There I was — laying in my bed, staring up at the ceiling, knowing it was almost time to get up and start the day. It was early June. I had just graduated college the previous month and was beginning to work a few days a week with my father learning the trade.
“Why do I always do this to myself?” I whispered.
My dad told me the night before that he needed me up early, dressed and ready to head out to work. Of course, being a young buck, I never listened. I ended up going out with friends and didn’t get much sleep the night before.
I heard my father making his way up the stairs to ensure I was awake and ready to go. I quickly sat up in bed, rubbed my eyes and tried my best to look alert.
“Sean?” my father shouted as he knocked.
“Yeah?” I responded.
“Yeah, I’m awake and getting ready,” I replied.
Ten minutes passed, and I was still in bed trying to soak up every minute of sleep possible. This time my father didn’t bother coming up the stairs and instead, began to yell, “Sean! Wake up! Let’s go!”
That’s when I knew it was time to really get up and start the day. As I was getting ready, I could hear the rain outside, pelting the roof and slamming onto the bedroom window. I peeked through the blinds and could barely see a thing. The window was foggy and wet, and I could barely see the trees blowing in the high wind.
“Man, this is going to be a fun day,” I whispered.
I quickly scarfed down a banana and some coffee for breakfast as my father waited for me in the truck. Back in those days, I hardly teamed up with my father in the same truck. I usually drove my own car and met the guys at the jobsite. I was relieved that I didn’t have to drive in this storm. I threw on my rain jacket and ran out the front door. As I went to open the passenger side front door, I was greeted with a dumpster full of water bottles, coffee cups, fast food bags, and faucets stems and washers. I looked down at my feet and couldn’t believe my eyes.
“Seriously, Dad?” I asked in shock.
“What are you doing? You’re making a mess Sean,” my dad joked.
I didn’t find his humor that amusing as I was getting pelted with cold rain and now had to pick up his recyclables. Nevertheless, I quickly scooped up the garbage and threw it into the nearby trash can.
We made our way down the road on to our adventure for the day.
My dad knew that I was taken aback by his mess. I looked around the cabin of the truck and saw a thick layer of dust all over the doors and front dashboard.
“Dad, can you see out your windshield? It’s all foggy. Do you have the defroster on?” I asked.
“Yeah it’s on. It just needs to kick in,” he replied.
He began to rearrange the paperwork on the front dashboard so the vents could work properly.
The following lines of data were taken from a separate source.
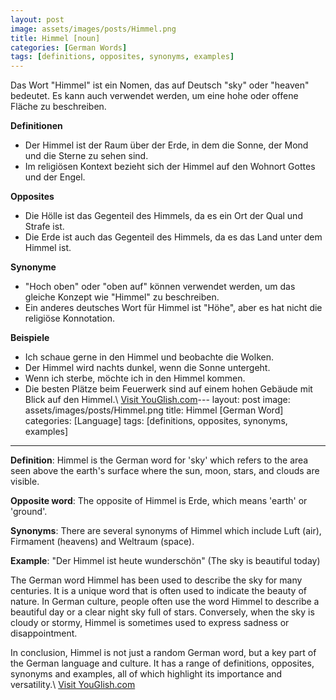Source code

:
 ```yaml
---
layout: post
image: assets/images/posts/Himmel.png
title: Himmel [noun]
categories: [German Words]
tags: [definitions, opposites, synonyms, examples]
---
```


Das Wort "Himmel" ist ein Nomen, das auf Deutsch "sky" oder "heaven" bedeutet. Es kann auch verwendet werden, um eine hohe oder offene Fläche zu beschreiben.

**Definitionen**
- Der Himmel ist der Raum über der Erde, in dem die Sonne, der Mond und die Sterne zu sehen sind.
- Im religiösen Kontext bezieht sich der Himmel auf den Wohnort Gottes und der Engel.

**Opposites**
- Die Hölle ist das Gegenteil des Himmels, da es ein Ort der Qual und Strafe ist.
- Die Erde ist auch das Gegenteil des Himmels, da es das Land unter dem Himmel ist.

**Synonyme**
- "Hoch oben" oder "oben auf" können verwendet werden, um das gleiche Konzept wie "Himmel" zu beschreiben.
- Ein anderes deutsches Wort für Himmel ist "Höhe", aber es hat nicht die religiöse Konnotation.

**Beispiele**
- Ich schaue gerne in den Himmel und beobachte die Wolken.
- Der Himmel wird nachts dunkel, wenn die Sonne untergeht.
- Wenn ich sterbe, möchte ich in den Himmel kommen.
- Die besten Plätze beim Feuerwerk sind auf einem hohen Gebäude mit Blick auf den Himmel.\ <a id="yg-widget-0" class="youglish-widget" data-query="Himmel" data-lang="german" data-components="8412" data-auto-start="0" data-bkg-color="theme_light" data-title="How%20to%20pronounce%20Himmel%20in%20German"  rel="nofollow" href="https://youglish.com">Visit YouGlish.com</a><script async src="https://youglish.com/public/emb/widget.js" charset="utf-8"></script>---
layout: post
image: assets/images/posts/Himmel.png
title: Himmel [German Word]
categories: [Language]
tags: [definitions, opposites, synonyms, examples]
---

**Definition**: Himmel is the German word for 'sky' which refers to the area seen above the earth's surface where the sun, moon, stars, and clouds are visible.

**Opposite word**: The opposite of Himmel is Erde, which means 'earth' or 'ground'.

**Synonyms**: There are several synonyms of Himmel which include Luft (air), Firmament (heavens) and Weltraum (space).

**Example**: "Der Himmel ist heute wunderschön" (The sky is beautiful today)

The German word Himmel has been used to describe the sky for many centuries. It is a unique word that is often used to indicate the beauty of nature. In German culture, people often use the word Himmel to describe a beautiful day or a clear night sky full of stars. Conversely, when the sky is cloudy or stormy, Himmel is sometimes used to express sadness or disappointment.

In conclusion, Himmel is not just a random German word, but a key part of the German language and culture. It has a range of definitions, opposites, synonyms and examples, all of which highlight its importance and versatility.\ <a id="yg-widget-0" class="youglish-widget" data-query="Himmel" data-lang="german" data-components="8412" data-auto-start="0" data-bkg-color="theme_light" data-title="How%20to%20pronounce%20Himmel%20in%20German"  rel="nofollow" href="https://youglish.com">Visit YouGlish.com</a><script async src="https://youglish.com/public/emb/widget.js" charset="utf-8"></script>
While doing so, his phone rang and he answered.
“Maybe I was better off driving my own car,” I thought to myself.
My dad began to write down the address of the customer who had called, while trying to see out the front windshield. From that very moment on I promised myself that if, one day, I had my own truck, I would never let the cabin turn into a dumpster.
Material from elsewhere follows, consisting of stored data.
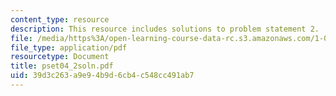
 ```yaml
---
content_type: resource
description: This resource includes solutions to problem statement 2.
file: /media/https%3A/open-learning-course-data-rc.s3.amazonaws.com/1-050-solid-mechanics-fall-2004/39d3c263a9e94b9d6cb4c548cc491ab7_pset04_2soln.pdf
file_type: application/pdf
resourcetype: Document
title: pset04_2soln.pdf
uid: 39d3c263-a9e9-4b9d-6cb4-c548cc491ab7
---
```


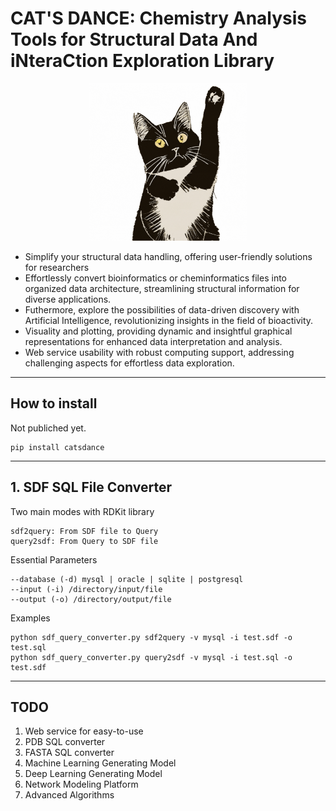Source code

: # CAT'S DANCE: **C**hemistry **A**nalysis **T**ools for **S**tructural **D**ata **A**nd i**N**tera**C**tion **E**xploration Library

<p align="center">
<img src="./img/logo/cats_dance.gif" width="50%">
</p>

- Simplify your structural data handling, offering user-friendly solutions for researchers
- Effortlessly convert bioinformatics or cheminformatics files into organized data architecture, streamlining structural information for diverse applications.
- Futhermore, explore the possibilities of data-driven discovery with Artificial Intelligence, revolutionizing insights in the field of bioactivity.
- Visuality and plotting, providing dynamic and insightful graphical representations for enhanced data interpretation and analysis.
- Web service usability with robust computing support, addressing challenging aspects for effortless data exploration.

------
## How to install

Not publiched yet.

```
pip install catsdance
```


------
## 1. SDF SQL File Converter

Two main modes with RDKit library
```
sdf2query: From SDF file to Query
query2sdf: From Query to SDF file
```

Essential Parameters
```
--database (-d) mysql | oracle | sqlite | postgresql
--input (-i) /directory/input/file
--output (-o) /directory/output/file
```

Examples
```
python sdf_query_converter.py sdf2query -v mysql -i test.sdf -o test.sql
python sdf_query_converter.py query2sdf -v mysql -i test.sql -o test.sdf
```


------
## TODO
1. Web service for easy-to-use
2. PDB SQL converter
3. FASTA SQL converter
4. Machine Learning Generating Model
5. Deep Learning Generating Model
6. Network Modeling Platform
7. Advanced Algorithms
Well, 10-plus years have passed since that rainy June morning when I feared for my life in that truck, and I’m happy to say I kept my word.
As many of you know if you have read my articles in the past, one of my pet peeves is keeping an organized and clean work van. That experience ten years ago scarred me for life. I see it everyday I’m out driving around from job to job. Those work vans with papers, wrappers, notepads and binders forming a mountain on the dashboard. How do you even see where you’re going?
Listen, I know it’s not easy sometimes to keep the front cabin perfectly spotless. It’s easy for fittings, paperwork and yesterday’s breakfast, lunch and mid-day snack to be left on the passenger side floor and seat. We’ve all been there; trust me. But there’s no excuse for the cabin to accumulate and turn into a recycling bin or garbage truck. The truck is our office away from our office at home, and we need to take a little more pride in keeping it organized and clean.
It’s easier than you think. I like to clean out the cabin of the truck at the end of each workday. It only takes five minutes to do so, and it gives you a fresh clean start to the next day. I also recommend keeping some of those Armor All cleaning wipes in the truck and give the interior a good wipe once every other week. We know how dirty the truck can get and how quickly. I even tend to have a little fun with my truck cabin, as I like to decorate the dash every season. It always puts me in a good mood to have a clean, organized and even decorated work van. So, as the new year is upon us, maybe try to take better care of your office on wheels by applying these small changes everyday.